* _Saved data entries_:
____
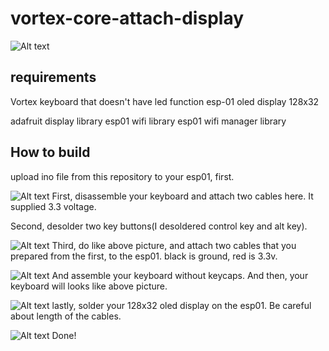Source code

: # vortex-core-attach-display

![Alt text](https://github.com/Ja-sonYun/vortex-core-attach-display/blob/main/img/IMG_1720.jpg?raw=true "Title")

## requirements
Vortex keyboard that doesn't have led function
esp-01
oled display 128x32

adafruit display library
esp01 wifi library
esp01 wifi manager library

## How to build

upload ino file from this repository to your esp01, first.

![Alt text](https://github.com/Ja-sonYun/vortex-core-attach-display/blob/main/img/IMG_1733.jpg?raw=true "Title")
First, disassemble your keyboard and attach two cables here. It supplied 3.3 voltage.

Second, desolder two key buttons(I desoldered control key and alt key).

![Alt text](https://github.com/Ja-sonYun/vortex-core-attach-display/blob/main/img/IMG_1735.jpg?raw=true "Title")
Third, do like above picture, and attach two cables that you prepared from the first, to the esp01. black is ground, red is 3.3v.

![Alt text](https://github.com/Ja-sonYun/vortex-core-attach-display/blob/main/img/IMG_1717.jpg?raw=true "Title")
And assemble your keyboard without keycaps. And then, your keyboard will looks like above picture.

![Alt text](https://github.com/Ja-sonYun/vortex-core-attach-display/blob/main/img/IMG_1719.jpg?raw=true "Title")
lastly, solder your 128x32 oled display on the esp01. Be careful about length of the cables.

![Alt text](https://github.com/Ja-sonYun/vortex-core-attach-display/blob/main/img/IMG_1747.jpg?raw=true "Title")
Done!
____
* _How to complete this task_:
Your answer is to contain exactly the lines from the one holding "And assemble your" to the end of the entries, with no other line.

* _Solved problem_:
And assemble your keyboard without keycaps. And then, your keyboard will looks like above picture.

![Alt text](https://github.com/Ja-sonYun/vortex-core-attach-display/blob/main/img/IMG_1719.jpg?raw=true "Title")
lastly, solder your 128x32 oled display on the esp01. Be careful about length of the cables.

![Alt text](https://github.com/Ja-sonYun/vortex-core-attach-display/blob/main/img/IMG_1747.jpg?raw=true "Title")
Done!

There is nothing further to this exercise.